Kebebasan dalam menentukan kepercayaan dan keyakinan beragama bagi seluruh umat
melahirkan istilah “pluralisme agama”. Akan tetapi, kadangkala keinginan
seseorang untuk bebas tak jarang menerobos batas norma agama, sosial dan
tradisi. Mungkin, orang yang merasa risih dan tidak betah terhadap tradisi yang
dikonstruk oleh budaya agama akan menjadi alasan untuk bebas secara lahiriah
dari hukum dan ketetapannya sebagai seorang muslim, sehingga mencuat gagasan
untuk membentuk “agama baru” yang berlandaskan logika kemanusisaan (akal),
yakni Islam Liberal.
Setidaknya,
itulah yang menjadi gambaran awal ketika menuntaskan novel KEMI: Cinta
Kebebasan yang Tersesat.

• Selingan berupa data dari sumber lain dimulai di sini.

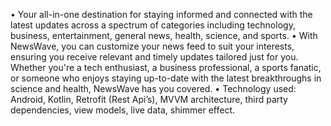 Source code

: •	Your all-in-one destination for staying informed and connected with the latest updates across a spectrum of categories including technology, business, entertainment, general news, health, science, and sports.
•	With NewsWave, you can customize your news feed to suit your interests, ensuring you receive relevant and timely updates tailored just for you. Whether you're a tech enthusiast, a business professional, a sports fanatic, or someone who enjoys staying up-to-date with the latest breakthroughs in science and health, NewsWave has you covered.
•	Technology used: Android, Kotlin, Retrofit (Rest Api’s), MVVM architecture, third party dependencies, view models, live data, shimmer effect.
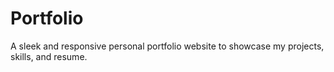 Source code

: # Portfolio
A sleek and responsive personal portfolio website to showcase my projects, skills, and resume.
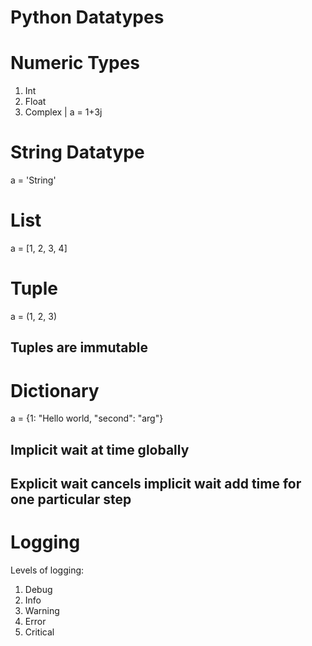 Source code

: # Python Datatypes

# Numeric Types

1. Int
2. Float
3. Complex | a = 1+3j

# String Datatype

a = 'String'

# List

a = [1, 2, 3, 4]

# Tuple 

a = (1, 2, 3)
## Tuples are immutable

# Dictionary

a = {1: "Hello world, "second": "arg"}

## Implicit wait at time globally
## Explicit wait cancels implicit wait add time for one particular step

# Logging

Levels of logging:
1. Debug
2. Info
3. Warning
4. Error
5. Critical



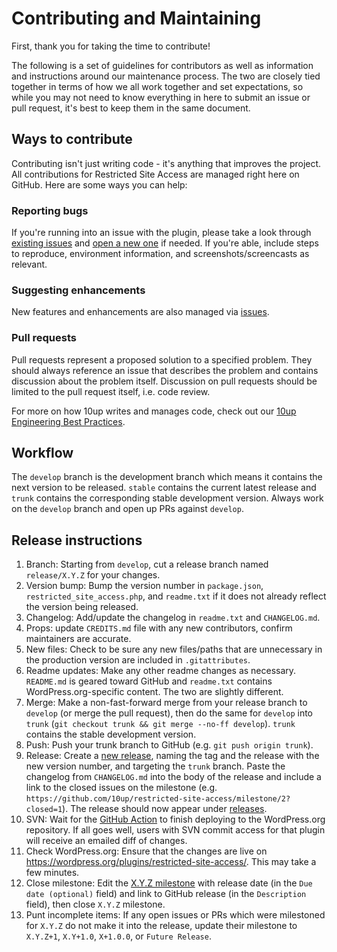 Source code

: # Contributing and Maintaining

First, thank you for taking the time to contribute!

The following is a set of guidelines for contributors as well as information and instructions around our maintenance process. The two are closely tied together in terms of how we all work together and set expectations, so while you may not need to know everything in here to submit an issue or pull request, it's best to keep them in the same document.

## Ways to contribute

Contributing isn't just writing code - it's anything that improves the project. All contributions for Restricted Site Access are managed right here on GitHub. Here are some ways you can help:

### Reporting bugs

If you're running into an issue with the plugin, please take a look through [existing issues](https://github.com/10up/restricted-site-access/issues) and [open a new one](https://github.com/10up/restricted-site-access/issues/new) if needed. If you're able, include steps to reproduce, environment information, and screenshots/screencasts as relevant.

### Suggesting enhancements

New features and enhancements are also managed via [issues](https://github.com/10up/restricted-site-access/issues).

### Pull requests

Pull requests represent a proposed solution to a specified problem. They should always reference an issue that describes the problem and contains discussion about the problem itself. Discussion on pull requests should be limited to the pull request itself, i.e. code review.

For more on how 10up writes and manages code, check out our [10up Engineering Best Practices](https://10up.github.io/Engineering-Best-Practices/).

## Workflow

The `develop` branch is the development branch which means it contains the next version to be released. `stable` contains the current latest release and `trunk` contains the corresponding stable development version. Always work on the `develop` branch and open up PRs against `develop`.

## Release instructions

1. Branch: Starting from `develop`, cut a release branch named `release/X.Y.Z` for your changes.
1. Version bump: Bump the version number in `package.json`, `restricted_site_access.php`, and `readme.txt` if it does not already reflect the version being released.
1. Changelog: Add/update the changelog in `readme.txt` and `CHANGELOG.md`.
1. Props: update `CREDITS.md` file with any new contributors, confirm maintainers are accurate.
1. New files: Check to be sure any new files/paths that are unnecessary in the production version are included in `.gitattributes`.
1. Readme updates: Make any other readme changes as necessary. `README.md` is geared toward GitHub and `readme.txt` contains WordPress.org-specific content. The two are slightly different.
1. Merge: Make a non-fast-forward merge from your release branch to `develop` (or merge the pull request), then do the same for `develop` into `trunk` (`git checkout trunk && git merge --no-ff develop`). `trunk` contains the stable development version.
1. Push: Push your trunk branch to GitHub (e.g. `git push origin trunk`).
1. Release: Create a [new release](https://github.com/10up/restricted-site-access/releases/new), naming the tag and the release with the new version number, and targeting the `trunk` branch. Paste the changelog from `CHANGELOG.md` into the body of the release and include a link to the closed issues on the milestone (e.g. `https://github.com/10up/restricted-site-access/milestone/2?closed=1`). The release should now appear under [releases](https://github.com/10up/restricted-site-access/releases).
1. SVN: Wait for the [GitHub Action](https://github.com/10up/restricted-site-access/actions) to finish deploying to the WordPress.org repository. If all goes well, users with SVN commit access for that plugin will receive an emailed diff of changes.
1. Check WordPress.org: Ensure that the changes are live on https://wordpress.org/plugins/restricted-site-access/. This may take a few minutes.
1. Close milestone: Edit the [X.Y.Z milestone](https://github.com/10up/restricted-site-access/milestone/#) with release date (in the `Due date (optional)` field) and link to GitHub release (in the `Description` field), then close `X.Y.Z` milestone.
1. Punt incomplete items: If any open issues or PRs which were milestoned for `X.Y.Z` do not make it into the release, update their milestone to `X.Y.Z+1`, `X.Y+1.0`, `X+1.0.0`, or `Future Release`.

Dalam novel setebal 316 ini diceritakan seorang Ahmad
Sukaimi (Kemi; sapaannya) adalah santri yang “meninggalkan” pesantren tanpa
mendapat restu dari kyainya untuk melanjutkan kuliah di salah satu universitas di
Jakarta. Gilirannya, ia “terjerat” kelompok Islam Liberal yang menjanjikan
kebebasan dan kesenangan dengan aktivitas doktrinasinya; mengajak semua orang
berpaham kebebasan tanpa memerhatikan aspek spiritual sekalipun. Kehidupan yang
dilalui Kemi begitu menantang. Mengadakan acara yang bertajuk liberalisasi
melalui LSM-LSM dan forum-forum diskusi yang menentang terhadap metode dan pemikiran
Islam klasik lagi tradisional, menuju pemahaman Islam kontemporer yang lebih
mementingkan ramah sosial daripada beribadah kepada Tuhan. Praktik syariah
berupa ritual keagamaan tidak lagi dijadikan dasar dalam kehidupan Kemi.
Tidak jauh
beda dengan Siti, mahasiswi keturunan “darah biru”, yang secara tidak langsung
menentang ayahnya dengan menyokong gerakan penolakan terhadap RUU
Antipornografi dan Pornoaksi oleh MUI (hlm. 199). Siti menjadi bagian dari
kelompok Kemi yang gempar menyuarakan liberalisasi Islam, kesetaraan gender,
dan pluralisme agama, hingga tak lagi membedakan dirinya apakah laki-laki atau
perempuan. Bagi Siti, laki-laki dan perempuan sama saja ihwal hak dan
kewajibannya sebagai manusia. Namun, pada akhirnya, fitrah kewanitaan yang ada
pada diri Siti memberontak. Karena walau bagaimanapun Siti adalah makhluk yang
membutuhkan laki-laki, membutuhkan pasangan hidup, dan membutuhkan kasih
sayang, termasuk juga dari keluarganya (hlm. 200).
Oleh
karenanya, Siti membongkar seluruh “kebejatan” yang ada pada kelompok Islam
Liberal dengan membeberkan misi dan taktik-taktiknya kepada Rahmat. Seorang Rahmat,
yang diutus oleh kyai Rois (pengasuh pesantren Minhajul Abidin tempat Kemi nyantri
dulu) untuk menyelamatkan Kemi, sekaligus menentang pemikiran dan
gerakan-gerakan Islam Liberal, mulai paham bahwa kelompok itu tak lebih merupakan
penyakit yang pada akhirnya akan menghancurkan keutuhan Islam, utamanya
generasi pesantren. Sepak terjang Rahmat (sebagai seorang santri) dalam melawan
logika pemikiran liberalisme begitu tampak ketika ia mampu membuat “mati kutu”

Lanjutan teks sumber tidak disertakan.